First Quarter Production

Average production for the first quarter was approximately 1,654 boe/d (Cub WI), representing a 21.7% decrease from 2,112 boe/d in the fourth quarter. Production for the first nine days of April has averaged 1,609 boe/d. Production in Ukraine continues to be below capacity due to the lingering effects of government legislation attempting to reserve a large share of the natural gas market for the state owned National Joint Stock Company Naftogaz.

The estimated prices received in Ukraine during the quarter were $7.98 per thousand cubic feet and $36.63 per barrel for natural gas and liquids respectively. The comparable prices realized in Q4 2014 were $9.62/Mcf and $72.34/bbl. Cub is paid in UAH, so the realized price in USD will continue to be influenced by changes in the exchange rate. The exchange rate has deteriorated further during the first quarter as the rate went from 16.4 UAH/USD at the end of the fourth quarter to 23.5 UAH/USD at the end of the first quarter, or a 30.3% devaluation.

Drilling & Workover Update

Completion and testing operations are underway in the M-22 well in Ukraine. A total of six zones are being tested. Logs and drilling data indicated 18 metres of net pay in two zones, including the S13a, which has not been previously tested in the area. The well also encountered four other zones with aggregate thickness of 22 metres that have resource potential. All testing is expected to be completed in the second quarter. A flowline was pre-built in 2014, and the tie-in is anticipated to be finished in the second quarter, pending regulatory approvals.

Ukraine Legislative Developments

As disclosed in the Company's press release of December 4, 2014, during November 2014, the Ukraine government issued three decrees (No.'s 596, 599, and 647), which cumulatively required 170 of the largest gas consumers in Ukraine to purchase their gas solely from Naftogaz until the end of February 2015. A Ukraine court subsequently overturned these regulations, and this decision was subsequently upheld on appeal. The government appealed again, but on March 31, 2015, the High Administrative Court of Ukraine dismissed the government's claims in their entirety. The market has started to readjust, with increased volumes starting in April.

On March 3, 2015, the National Bank of Ukraine issued Resolution No. 160, which extended most of the existing restrictions on foreign currency transactions set out in Resolution No. 758, including the cross-border dividend restriction, and introduced several additional restrictions, all to be effective until June 3, 2015. These restrictions continue to make it difficult for repatriating dividends from Ukraine.

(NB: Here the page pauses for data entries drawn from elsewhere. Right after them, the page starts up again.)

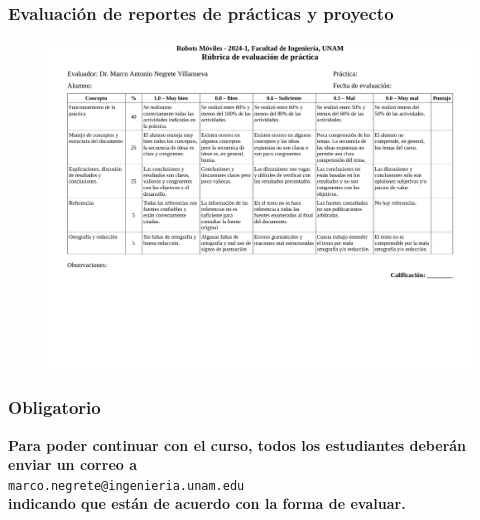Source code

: \begin{frame}\frametitle{Evaluación de reportes de prácticas y proyecto}
  \begin{figure}
    \centering
    \includegraphics[height=1.25\textheight]{Figures/Rubrica.pdf}
  \end{figure}
\end{frame}

\begin{frame}\frametitle{Obligatorio}
  \textbf{Para poder continuar con el curso, todos los estudiantes deberán enviar un correo a }
  \[\]
  \texttt{marco.negrete@ingenieria.unam.edu}
  \[\]
  \textbf{indicando que están de acuerdo con la forma de evaluar.}
\end{frame}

Also on March 3, 2015, the government passed a bill reinstating the two-year royalty relief period for new gas wells. The effective rate for natural gas from new wells will be 30.25% (for wells with depth less than 5,000 metres) for two years, commencing on the spud date. Tysagaz's RK-23 well and KUB-Gas' M-17 and M-22 wells will both qualify as new, for royalty purposes, effective April 1, 2015.

Outlook

Cub is re-evaluating its future capital programs on its 100% owned and operated Tysagaz assets in light of the recent changes in royalty rates and the temporary cross-border dividend restriction. At present, the Company is considering several workovers in late 2015. At KUB-Gas, the current plans remain unchanged and include completion, testing and tie in of the M-22 well (currently underway), and field compression for Olgovskoye field (second quarter). The Company and its partner may consider further drilling opportunities, but will be dependent on keeping expenditures within operating cash flow and no further material adverse changes in either the fiscal terms or the security situation in and around the Ukraine licences. More specifically, once economic conditions improve, KUB-Gas has a significant inventory of drilling locations and other projects in the Ukraine licences including:

  • Firm drilling locations at M-15, M-24, M-25 and NM-4. Management anticipates that this inventory will increase pending a successful test on M-22, as those results are assimilated into the geological model for the area.
  • Fracture stimulations candidates at M-16, O-11, O-15 and NM-3.